[ Jul e Charles Pépin, Il pianeta dei saggi. Enciclopedia mondiale dei filosofi e delle filosofie, trad. it. di Tommaso Gurrieri, Edizioni Clichy, Firenze 2013 ]
Il pianeta dei saggi dei francesi Jul (illustratore) e Charles Pépin (filosofo e scrittore) è un’enciclopedia a fumetti che presenta i più grandi filosofi di tutti i tempi (e luoghi). I due autori riescono nell’impresa di condensare in poco più di cento pagine tutta la storia della filosofia, senza perderci in acume.

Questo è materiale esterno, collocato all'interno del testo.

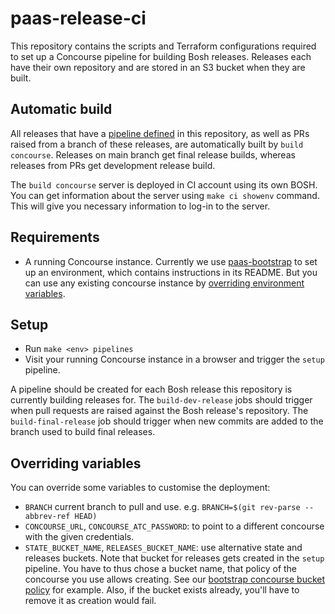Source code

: # paas-release-ci

This repository contains the scripts and Terraform configurations required to set up a Concourse pipeline for building Bosh releases. Releases each have their own repository and are stored in an S3 bucket when they are built.


## Automatic build

All releases that have a [pipeline defined](scripts/build-boshrelease-pipelines.sh) in this repository, as well as PRs raised from a branch of these releases, are automatically built by `build concourse`. Releases on main branch get final release builds, whereas releases from PRs get development release build.

The `build concourse` server is deployed in CI account using its own BOSH. You can get information about the server using `make ci showenv` command. This will give you necessary information to log-in to the server.

## Requirements

* A running Concourse instance. Currently we use [paas-bootstrap](https://github.com/alphagov/paas-bootstrap) to set up an environment, which contains instructions in its README. But you can use any existing concourse instance by [overriding environment variables](#overriding-variables).

## Setup

* Run `make <env> pipelines`
* Visit your running Concourse instance in a browser and trigger the `setup` pipeline.

A pipeline should be created for each Bosh release this repository is currently building releases for. The `build-dev-release` jobs should trigger when pull requests are raised against the Bosh release's repository. The `build-final-release` job should trigger when new commits are added to the branch used to build final releases.

## Overriding variables

You can override some variables to customise the deployment:
 * `BRANCH` current branch to pull and use. e.g. `BRANCH=$(git rev-parse --abbrev-ref HEAD)`
 * `CONCOURSE_URL`, `CONCOURSE_ATC_PASSWORD`: to point to a different concourse with the given credentials.
 * `STATE_BUCKET_NAME`, `RELEASES_BUCKET_NAME`: use alternative state and releases buckets. Note that bucket for releases gets created in the `setup` pipeline. You have to thus chose a bucket name, that policy of the concourse you use allows creating. See our [bootstrap concourse bucket policy](https://github.gds/government-paas/aws-account-wide-terraform/blob/master/policies-json/concourse_manage_s3_buckets.json) for example. Also, if the bucket exists already, you'll have to remove it as creation would fail.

La difficoltà nel recensire questo libro è comprendere se esso sia o meno accessibile in qualche forma a coloro che sono digiuni o immemori di filosofia. A ben riflettere però questo è il primo punto a favore di questo libello e cioè il suo effetto per tutti disorientante, spaesante dall’inizio alla fine. Il connubio stesso fra vignette la cui ironia è manifesta e la parte invece più esplicativa sottintende un nesso la cui logica sovverte l’aspettativa impedendo il formarsi di un’abitudine che invoglia così alla scoperta.
A produrre un tale effetto contribuisce anche il fatto che i due approcci, quello vignettistico figurativo e quello più propriamente filosofico e discorsivo, procedono in qualche modo in maniera autonoma; talvolta complementari e consonanti, altre in apparente disaccordo, come nel commento a Nietzsche in cui il filosofo dichiara esplicitamente il suo dissenso rispetto al contenuto della vignetta.
Ciò che li percorre entrambi però è una tonalità ironica, autoironica (essendo uno dei due autori un filosofo) e canzonatoria che ha l’evidente intento di trattare con un po’ di leggerezza una materia spesso presentata in maniera troppo seria. Potremmo considerare la pagina dedicata a Jankélévitch, il cui libro, dal titolo L’ironia, costituisce una sorta di manifesto per i due autori: dell’ironia infatti si dice che essa «punta sull’intelligenza dell’altro», si afferma che «l’ironia vuole creare un terreno comune»; con le parole di Jankélévitch l’ironia viene definita il «sorriso dello spirito», qualcosa che «tende la fune a colui che fa smarrire».
Talvolta però i toni sono sarcastici, come sottolinea, ad esempio, il carattere corsivo con cui, trattando Cartesio, l’autore sottolinea: «il mondo dell’azione obbedisce ad altre regole (rispetto a quelle del mondo delle verità metafisiche): dobbiamo agire nel dubbio, aspettando un’ipotetica illuminazione».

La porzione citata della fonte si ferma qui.